START Supplied information

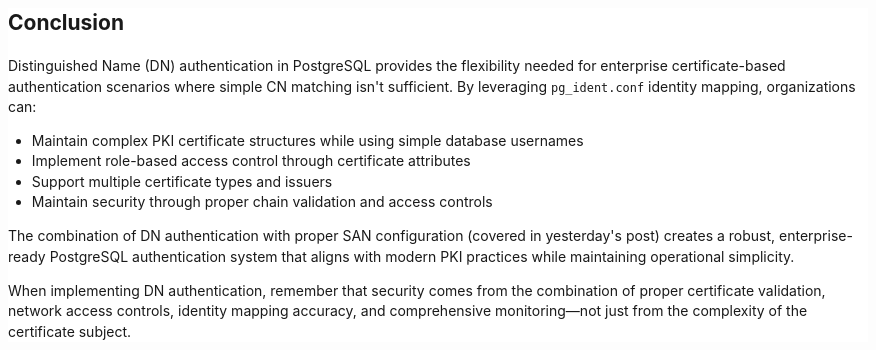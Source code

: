 ## Conclusion

Distinguished Name (DN) authentication in PostgreSQL provides the flexibility needed for enterprise certificate-based authentication scenarios where simple CN matching isn't sufficient. By leveraging `pg_ident.conf` identity mapping, organizations can:

- Maintain complex PKI certificate structures while using simple database usernames
- Implement role-based access control through certificate attributes
- Support multiple certificate types and issuers
- Maintain security through proper chain validation and access controls

The combination of DN authentication with proper SAN configuration (covered in yesterday's post) creates a robust, enterprise-ready PostgreSQL authentication system that aligns with modern PKI practices while maintaining operational simplicity.

When implementing DN authentication, remember that security comes from the combination of proper certificate validation, network access controls, identity mapping accuracy, and comprehensive monitoring—not just from the complexity of the certificate subject.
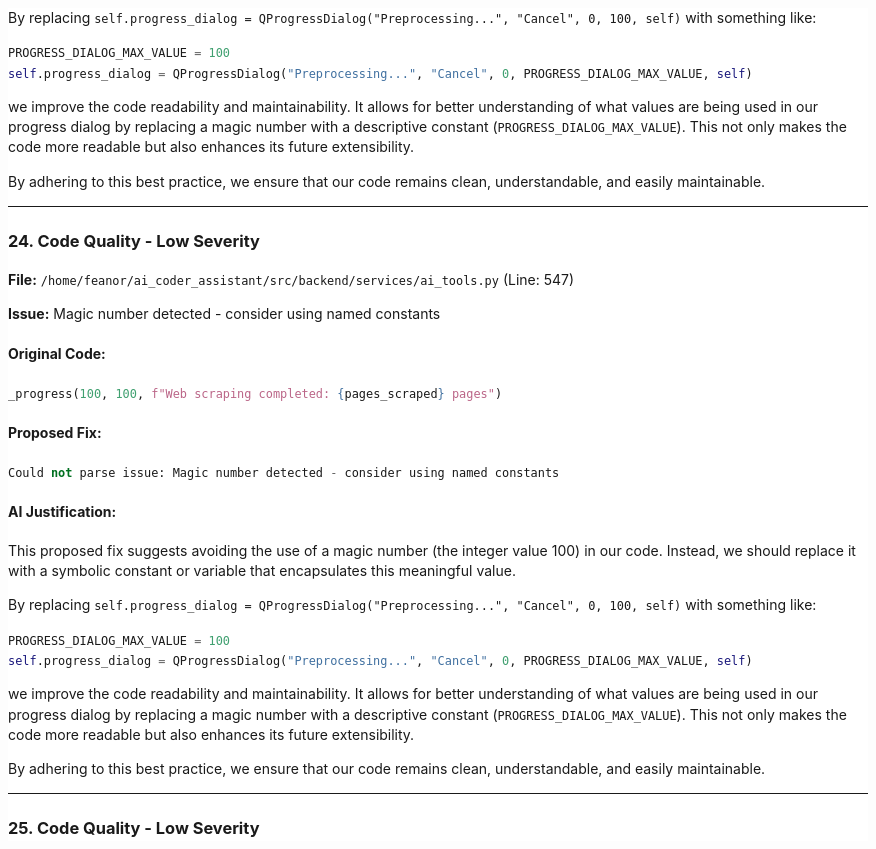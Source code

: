By replacing `self.progress_dialog = QProgressDialog("Preprocessing...", "Cancel", 0, 100, self)` with something like:
```python
PROGRESS_DIALOG_MAX_VALUE = 100
self.progress_dialog = QProgressDialog("Preprocessing...", "Cancel", 0, PROGRESS_DIALOG_MAX_VALUE, self)
```
we improve the code readability and maintainability. It allows for better understanding of what values are being used in our progress dialog by replacing a magic number with a descriptive constant (`PROGRESS_DIALOG_MAX_VALUE`). This not only makes the code more readable but also enhances its future extensibility.

By adhering to this best practice, we ensure that our code remains clean, understandable, and easily maintainable.

---

### 24. Code Quality - Low Severity

**File:** `/home/feanor/ai_coder_assistant/src/backend/services/ai_tools.py` (Line: 547)

**Issue:** Magic number detected - consider using named constants

#### Original Code:
```python
_progress(100, 100, f"Web scraping completed: {pages_scraped} pages")
```

#### Proposed Fix:
```python
Could not parse issue: Magic number detected - consider using named constants
```

#### AI Justification:
This proposed fix suggests avoiding the use of a magic number (the integer value 100) in our code. Instead, we should replace it with a symbolic constant or variable that encapsulates this meaningful value.

By replacing `self.progress_dialog = QProgressDialog("Preprocessing...", "Cancel", 0, 100, self)` with something like:
```python
PROGRESS_DIALOG_MAX_VALUE = 100
self.progress_dialog = QProgressDialog("Preprocessing...", "Cancel", 0, PROGRESS_DIALOG_MAX_VALUE, self)
```
we improve the code readability and maintainability. It allows for better understanding of what values are being used in our progress dialog by replacing a magic number with a descriptive constant (`PROGRESS_DIALOG_MAX_VALUE`). This not only makes the code more readable but also enhances its future extensibility.

By adhering to this best practice, we ensure that our code remains clean, understandable, and easily maintainable.

---

### 25. Code Quality - Low Severity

END Supplied information

Work required: Exact repetition of the data is needed, with no images retained.

Answer to this problem:
Source code

: ## Conclusion

Distinguished Name (DN) authentication in PostgreSQL provides the flexibility needed for enterprise certificate-based authentication scenarios where simple CN matching isn't sufficient. By leveraging `pg_ident.conf` identity mapping, organizations can:

- Maintain complex PKI certificate structures while using simple database usernames
- Implement role-based access control through certificate attributes
- Support multiple certificate types and issuers
- Maintain security through proper chain validation and access controls

The combination of DN authentication with proper SAN configuration (covered in yesterday's post) creates a robust, enterprise-ready PostgreSQL authentication system that aligns with modern PKI practices while maintaining operational simplicity.

When implementing DN authentication, remember that security comes from the combination of proper certificate validation, network access controls, identity mapping accuracy, and comprehensive monitoring—not just from the complexity of the certificate subject.
Source code

:By replacing `self.progress_dialog = QProgressDialog("Preprocessing...", "Cancel", 0, 100, self)` with something like:
```python
PROGRESS_DIALOG_MAX_VALUE = 100
self.progress_dialog = QProgressDialog("Preprocessing...", "Cancel", 0, PROGRESS_DIALOG_MAX_VALUE, self)
```
we improve the code readability and maintainability. It allows for better understanding of what values are being used in our progress dialog by replacing a magic number with a descriptive constant (`PROGRESS_DIALOG_MAX_VALUE`). This not only makes the code more readable but also enhances its future extensibility.

By adhering to this best practice, we ensure that our code remains clean, understandable, and easily maintainable.

---

### 24. Code Quality - Low Severity

**File:** `/home/feanor/ai_coder_assistant/src/backend/services/ai_tools.py` (Line: 547)

**Issue:** Magic number detected - consider using named constants

#### Original Code:
```python
_progress(100, 100, f"Web scraping completed: {pages_scraped} pages")
```

#### Proposed Fix:
```python
Could not parse issue: Magic number detected - consider using named constants
```

#### AI Justification:
This proposed fix suggests avoiding the use of a magic number (the integer value 100) in our code. Instead, we should replace it with a symbolic constant or variable that encapsulates this meaningful value.

By replacing `self.progress_dialog = QProgressDialog("Preprocessing...", "Cancel", 0, 100, self)` with something like:
```python
PROGRESS_DIALOG_MAX_VALUE = 100
self.progress_dialog = QProgressDialog("Preprocessing...", "Cancel", 0, PROGRESS_DIALOG_MAX_VALUE, self)
```
we improve the code readability and maintainability. It allows for better understanding of what values are being used in our progress dialog by replacing a magic number with a descriptive constant (`PROGRESS_DIALOG_MAX_VALUE`). This not only makes the code more readable but also enhances its future extensibility.

By adhering to this best practice, we ensure that our code remains clean, understandable, and easily maintainable.

---

### 25. Code Quality - Low Severity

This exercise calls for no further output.